**ACTION ITEM:** Because the entries hold pictures, reproduce only their words, exactly as written.

**ENTRIES PROVIDED:**
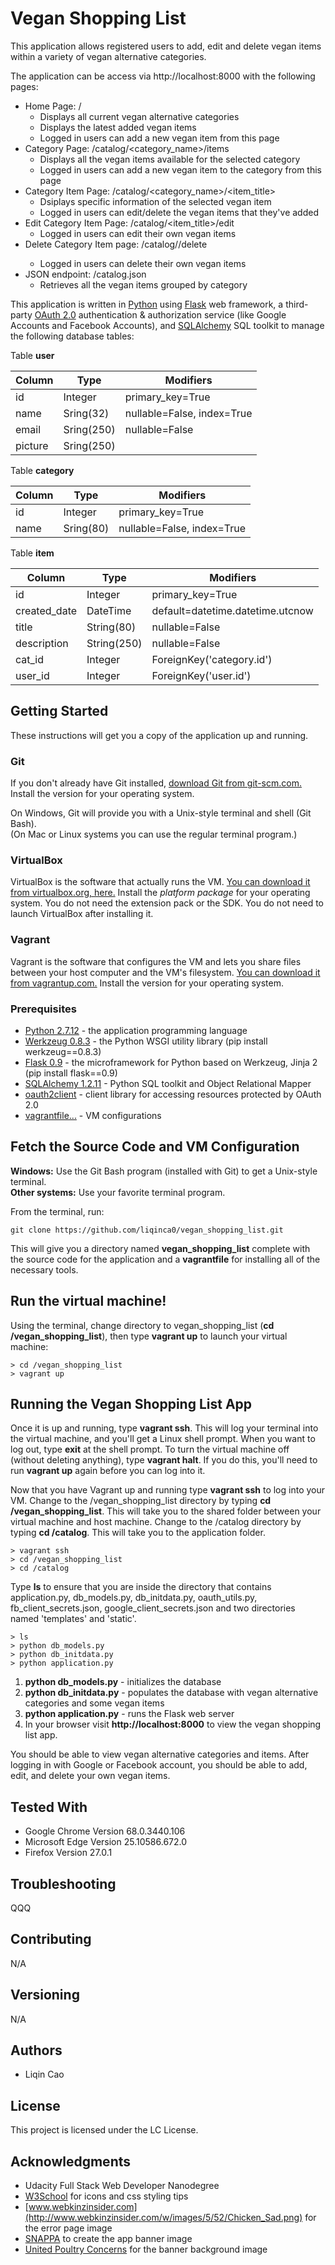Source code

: # Vegan Shopping List

This application allows registered users to add, edit and delete vegan items within a variety of vegan alternative categories.

The application can be access via http://localhost:8000 with the following pages:
* Home Page: /
    * Displays all current vegan alternative categories
    * Displays the latest added vegan items
    * Logged in users can add a new vegan item from this page
* Category Page: /catalog/<category_name>/items
    * Displays all the vegan items available for the selected category
    * Logged in users can add a new vegan item to the category from this page
* Category Item Page: /catalog/<category_name>/<item_title>
    * Dsiplays specific information of the selected vegan item
    * Logged in users can edit/delete the vegan items that they've added
* Edit Category Item Page: /catalog/<item_title>/edit
    * Logged in users can edit their own vegan items
* Delete Category Item page: /catalog/<item>/delete
    * Logged in users can delete their own vegan items
* JSON endpoint: /catalog.json
    * Retrieves all the vegan items grouped by category

This application is written in [Python](https://www.python.org/) using [Flask](http://flask.pocoo.org/) web framework, a third-party [OAuth 2.0](https://oauth.net/2/) authentication & authorization service (like Google Accounts and Facebook Accounts), and [SQLAlchemy](http://www.sqlalchemy.org/) SQL toolkit to manage the following database tables:

Table **user**

Column    | Type         | Modifiers                      
--------- |------------- |----------------------------
id        | Integer      | primary_key=True
name      | Sring(32)    | nullable=False, index=True
email     | Sring(250)   | nullable=False
picture   | Sring(250)   |

Table **category**

Column | Type      | Modifiers
------ |---------- |------------------------
id     | Integer   | primary_key=True
name   | Sring(80) | nullable=False, index=True

Table **item**

Column        |  Type       | Modifiers
------------- |------------ |----------------------------------
id            | Integer     | primary_key=True
created_date  | DateTime    | default=datetime.datetime.utcnow
title         | String(80)  | nullable=False
description   | String(250) | nullable=False
cat_id        | Integer     | ForeignKey('category.id')
user_id       | Integer     | ForeignKey('user.id')

## Getting Started

These instructions will get you a copy of the application up and running.

### Git

If you don't already have Git installed, [download Git from git-scm.com.](http://git-scm.com/downloads) Install the version for your operating system.

On Windows, Git will provide you with a Unix-style terminal and shell (Git Bash).  
(On Mac or Linux systems you can use the regular terminal program.)

### VirtualBox

VirtualBox is the software that actually runs the VM. [You can download it from virtualbox.org, here.](https://www.virtualbox.org/wiki/Downloads)  Install the *platform package* for your operating system.  You do not need the extension pack or the SDK. You do not need to launch VirtualBox after installing it.

### Vagrant

Vagrant is the software that configures the VM and lets you share files between your host computer and the VM's filesystem.  [You can download it from vagrantup.com.](https://www.vagrantup.com/downloads) Install the version for your operating system.

### Prerequisites

* [Python 2.7.12](https://docs.python.org/2/) - the application programming language
* [Werkzeug 0.8.3](http://werkzeug.pocoo.org/) - the Python WSGI utility library (pip install werkzeug==0.8.3)
* [Flask 0.9](http://flask.pocoo.org/) - the microframework for Python based on Werkzeug, Jinja 2 (pip install flask==0.9)
* [SQLAlchemy 1.2.11](http://www.sqlalchemy.org) - Python SQL toolkit and Object Relational Mapper
* [oauth2client](https://github.com/google/oauth2client) - client library for accessing resources protected by OAuth 2.0
* [vagrantfile...](https://github.com/liqin-cao/vegan_shopping_list/blob/master/vagrantfile) - VM configurations

## Fetch the Source Code and VM Configuration

**Windows:** Use the Git Bash program (installed with Git) to get a Unix-style terminal.  
**Other systems:** Use your favorite terminal program.

From the terminal, run:

    git clone https://github.com/liqinca0/vegan_shopping_list.git

This will give you a directory named **vegan_shopping_list** complete with the source code for the application and a **vagrantfile** for installing all of the necessary tools. 

## Run the virtual machine!

Using the terminal, change directory to vegan_shopping_list (**cd /vegan_shopping_list**), then type **vagrant up** to launch your virtual machine:

    > cd /vegan_shopping_list
    > vagrant up

## Running the Vegan Shopping List App
Once it is up and running, type **vagrant ssh**. This will log your terminal into the virtual machine, and you'll get a Linux shell prompt. When you want to log out, type **exit** at the shell prompt.  To turn the virtual machine off (without deleting anything), type **vagrant halt**. If you do this, you'll need to run **vagrant up** again before you can log into it.

Now that you have Vagrant up and running type **vagrant ssh** to log into your VM.  Change to the /vegan_shopping_list directory by typing **cd /vegan_shopping_list**. This will take you to the shared folder between your virtual machine and host machine. Change to the /catalog directory by typing **cd /catalog**. This will take you to the application folder.

    > vagrant ssh
    > cd /vegan_shopping_list
    > cd /catalog
    
Type **ls** to ensure that you are inside the directory that contains application.py, db_models.py, db_initdata.py, oauth_utils.py, fb_client_secrets.json, google_client_secrets.json and two directories named 'templates' and 'static'.

    > ls
    > python db_models.py
    > python db_initdata.py
    > python application.py
    
1. **python db_models.py** - initializes the database
2. **python db_initdata.py** - populates the database with vegan alternative categories and some vegan items
3. **python application.py** - runs the Flask web server
4. In your browser visit **http://localhost:8000** to view the vegan shopping list app.

You should be able to view vegan alternative categories and items. After logging in with Google or Facebook account, you should be able to add, edit, and delete your own vegan items.

## Tested With

* Google Chrome Version 68.0.3440.106
* Microsoft Edge Version 25.10586.672.0
* Firefox Version 27.0.1

## Troubleshooting

QQQ

## Contributing

N/A

## Versioning

N/A

## Authors

* Liqin Cao

## License

This project is licensed under the LC License.

## Acknowledgments

* Udacity Full Stack Web Developer Nanodegree
* [W3School](https://www.w3schools.com/) for icons and css styling tips
* [www.webkinzinsider.com](http://www.webkinzinsider.com/w/images/5/52/Chicken_Sad.png) for the error page image
* [SNAPPA](https://snappa.com/) to create the app banner image
* [United Poultry Concerns](http://upc-online.org/) for the banner background image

**YOUR SOLUTION:**
Source code

: # Vegan Shopping List

This application allows registered users to add, edit and delete vegan items within a variety of vegan alternative categories.

The application can be access via http://localhost:8000 with the following pages:
* Home Page: /
    * Displays all current vegan alternative categories
    * Displays the latest added vegan items
    * Logged in users can add a new vegan item from this page
* Category Page: /catalog/<category_name>/items
    * Displays all the vegan items available for the selected category
    * Logged in users can add a new vegan item to the category from this page
* Category Item Page: /catalog/<category_name>/<item_title>
    * Dsiplays specific information of the selected vegan item
    * Logged in users can edit/delete the vegan items that they've added
* Edit Category Item Page: /catalog/<item_title>/edit
    * Logged in users can edit their own vegan items
* Delete Category Item page: /catalog/<item>/delete
    * Logged in users can delete their own vegan items
* JSON endpoint: /catalog.json
    * Retrieves all the vegan items grouped by category

This application is written in [Python](https://www.python.org/) using [Flask](http://flask.pocoo.org/) web framework, a third-party [OAuth 2.0](https://oauth.net/2/) authentication & authorization service (like Google Accounts and Facebook Accounts), and [SQLAlchemy](http://www.sqlalchemy.org/) SQL toolkit to manage the following database tables:

Table **user**

Column    | Type         | Modifiers                      
--------- |------------- |----------------------------
id        | Integer      | primary_key=True
name      | Sring(32)    | nullable=False, index=True
email     | Sring(250)   | nullable=False
picture   | Sring(250)   |

Table **category**

Column | Type      | Modifiers
------ |---------- |------------------------
id     | Integer   | primary_key=True
name   | Sring(80) | nullable=False, index=True

Table **item**

Column        |  Type       | Modifiers
------------- |------------ |----------------------------------
id            | Integer     | primary_key=True
created_date  | DateTime    | default=datetime.datetime.utcnow
title         | String(80)  | nullable=False
description   | String(250) | nullable=False
cat_id        | Integer     | ForeignKey('category.id')
user_id       | Integer     | ForeignKey('user.id')

## Getting Started

These instructions will get you a copy of the application up and running.

### Git

If you don't already have Git installed, [download Git from git-scm.com.](http://git-scm.com/downloads) Install the version for your operating system.

On Windows, Git will provide you with a Unix-style terminal and shell (Git Bash).  
(On Mac or Linux systems you can use the regular terminal program.)

### VirtualBox

VirtualBox is the software that actually runs the VM. [You can download it from virtualbox.org, here.](https://www.virtualbox.org/wiki/Downloads)  Install the *platform package* for your operating system.  You do not need the extension pack or the SDK. You do not need to launch VirtualBox after installing it.

### Vagrant

Vagrant is the software that configures the VM and lets you share files between your host computer and the VM's filesystem.  [You can download it from vagrantup.com.](https://www.vagrantup.com/downloads) Install the version for your operating system.

### Prerequisites

* [Python 2.7.12](https://docs.python.org/2/) - the application programming language
* [Werkzeug 0.8.3](http://werkzeug.pocoo.org/) - the Python WSGI utility library (pip install werkzeug==0.8.3)
* [Flask 0.9](http://flask.pocoo.org/) - the microframework for Python based on Werkzeug, Jinja 2 (pip install flask==0.9)
* [SQLAlchemy 1.2.11](http://www.sqlalchemy.org) - Python SQL toolkit and Object Relational Mapper
* [oauth2client](https://github.com/google/oauth2client) - client library for accessing resources protected by OAuth 2.0
* [vagrantfile...](https://github.com/liqin-cao/vegan_shopping_list/blob/master/vagrantfile) - VM configurations

## Fetch the Source Code and VM Configuration

**Windows:** Use the Git Bash program (installed with Git) to get a Unix-style terminal.  
**Other systems:** Use your favorite terminal program.

From the terminal, run:

    git clone https://github.com/liqinca0/vegan_shopping_list.git

This will give you a directory named **vegan_shopping_list** complete with the source code for the application and a **vagrantfile** for installing all of the necessary tools. 

## Run the virtual machine!

Using the terminal, change directory to vegan_shopping_list (**cd /vegan_shopping_list**), then type **vagrant up** to launch your virtual machine:

    > cd /vegan_shopping_list
    > vagrant up

## Running the Vegan Shopping List App
Once it is up and running, type **vagrant ssh**. This will log your terminal into the virtual machine, and you'll get a Linux shell prompt. When you want to log out, type **exit** at the shell prompt.  To turn the virtual machine off (without deleting anything), type **vagrant halt**. If you do this, you'll need to run **vagrant up** again before you can log into it.

Now that you have Vagrant up and running type **vagrant ssh** to log into your VM.  Change to the /vegan_shopping_list directory by typing **cd /vegan_shopping_list**. This will take you to the shared folder between your virtual machine and host machine. Change to the /catalog directory by typing **cd /catalog**. This will take you to the application folder.

    > vagrant ssh
    > cd /vegan_shopping_list
    > cd /catalog
    
Type **ls** to ensure that you are inside the directory that contains application.py, db_models.py, db_initdata.py, oauth_utils.py, fb_client_secrets.json, google_client_secrets.json and two directories named 'templates' and 'static'.

    > ls
    > python db_models.py
    > python db_initdata.py
    > python application.py
    
1. **python db_models.py** - initializes the database
2. **python db_initdata.py** - populates the database with vegan alternative categories and some vegan items
3. **python application.py** - runs the Flask web server
4. In your browser visit **http://localhost:8000** to view the vegan shopping list app.

You should be able to view vegan alternative categories and items. After logging in with Google or Facebook account, you should be able to add, edit, and delete your own vegan items.

## Tested With

* Google Chrome Version 68.0.3440.106
* Microsoft Edge Version 25.10586.672.0
* Firefox Version 27.0.1

## Troubleshooting

QQQ

## Contributing

N/A

## Versioning

N/A

## Authors

* Liqin Cao

## License

This project is licensed under the LC License.

## Acknowledgments

* Udacity Full Stack Web Developer Nanodegree
* [W3School](https://www.w3schools.com/) for icons and css styling tips
* [www.webkinzinsider.com](http://www.webkinzinsider.com/w/images/5/52/Chicken_Sad.png) for the error page image
* [SNAPPA](https://snappa.com/) to create the app banner image
* [United Poultry Concerns](http://upc-online.org/) for the banner background image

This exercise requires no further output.